In his tweets Monday evening, Trump oddly referred to the US territory as a “place,” accused Puerto Rican politicians of being “incompetent or corrupt” — he referred to San Juan Mayor Carmen Yulín Cruz as “crazed” — and framed the question of how much disaster relief funding to provide to the island and flood-affected farmers in the Midwest as a zero-sum game, writing that “the Dems wants to give [Puerto Rico] more, taking dollars away from our Farmers and so many others. Disgraceful!”

It is not the case, however, that $91 billion has been sent to Puerto Rico in response to 2017’s Hurricane Maria and last year’s Hurricane Michael. As the Washington Post detailed, about $11 billion has been sent to the island so far — far less than the more than $120 billion the federal government has spent (and continues to spend) in response to 2005’s Hurricane Katrina. The $91 billion figure Trump cited refers to the estimated cost of Puerto Rico’s recovery over a period spanning decades.

Trump had more to say on the topic on Tuesday morning, tweeting that “[t]he best thing that ever happened to Puerto Rico is President Donald J. Trump. So many wonderful people, but with such bad Island leadership and with so much money wasted. Cannot continue to hurt our Farmers and States with these massive payments, and so little appreciation!”

Despite what Trump would have you believe, however, there’s no reason the federal government couldn’t provide disaster relief funds to both Puerto Rico and farmers in the Midwest — in fact, this is the route Democrats want to take.

And despite Trump’s insinuations that Puerto Rican officials misappropriated disaster relief funds, a Government Accountability Office report issued last September found no evidence of fraud, but instead criticized the Federal Emergency Management Agency (FEMA) for an inadequate response. (Trump has described FEMA’s work as an “incredible, unsung success.”)
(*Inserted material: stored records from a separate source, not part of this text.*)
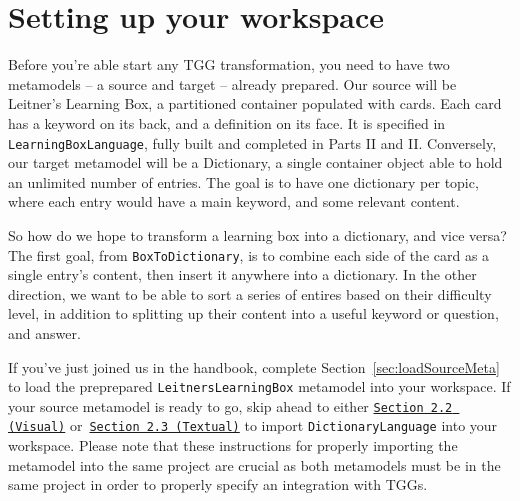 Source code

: \newpage
\section{Setting up your workspace}
\genHeader

Before you're able start any TGG transformation, you need to have two metamodels -- a source and target -- already prepared. Our source will be Leitner's
Learning Box, a partitioned container populated with cards. Each card has a keyword on its back, and a definition on its face. It is specified in
\texttt{LearningBoxLanguage}, fully built and completed in Parts II and II. Conversely, our target metamodel will be a Dictionary, a single container object
able to hold an unlimited number of entries. The goal is to have one dictionary per topic, where each entry would have a main keyword, and some relevant content. 

So how do we hope to transform a learning box into a dictionary, and vice versa? The first goal, from \texttt{BoxToDictionary}, is to combine each side of the
card as a single entry's content, then insert it anywhere into a dictionary. In the other direction, we want to be able to sort a series of entires based on
their difficulty level, in addition to splitting up their content into a useful keyword or question, and answer.

If you've just joined us in the handbook, complete Section~\ref{sec:loadSourceMeta} to load the preprepared \texttt{LeitnersLearningBox} metamodel into your
workspace. If your source metamodel is ready to go, skip ahead to  either \texttt{\hyperlink{sec:multiEAP}{Section 2.2 (Visual)}}
or~\texttt{\hyperlink{sec:multiMOSL}{Section 2.3 (Textual)}} to import \texttt{DictionaryLanguage} into your workspace. Please note that these instructions for
properly importing the metamodel into the same project are crucial as both metamodels must be in the same project in order to properly specify an integration
with TGGs.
Disaster relief legislation has become a partisan issue

As Vox’s Tara Golshan explained last week, Congress wound up at a stalemate over disaster relief funding because Democrats support providing Puerto Rico with money beyond food stamp subsidies, while most Republicans, following Trump’s lead, do not:

Congress is at a stalemate over a multibillion-dollar disaster relief funding package, after President Donald Trump made it clear that he doesn’t think Puerto Rico deserves to get any more money. Trump told Senate Republicans this week, during a private luncheon, that he thought Puerto Rico was getting too much relief aid compared to other states. This comes after the president privately told aides he didn’t want “another single dollar going to the island,” the Washington Post reported.

Weeks before a “bomb cyclone” storm left much of the Midwest flooded, the Democratic-controlled House passed a disaster relief bill that not only provided funding for Puerto Rico’s food stamp program but also included funds to rebuild the island’s antiquated water systems. On the other hand, the $13.45 billion bill preferred by most Republicans in the GOP-controlled Senate only provides nutritional assistance to Puerto Rico, with the disaster relief funds going to the US mainland. Both bills failed procedural votes in the Senate on Monday. In the meantime, with Congress at a stalemate, Puerto Rico has had to cut the food stamp assistance that 43 percent of the island relies on.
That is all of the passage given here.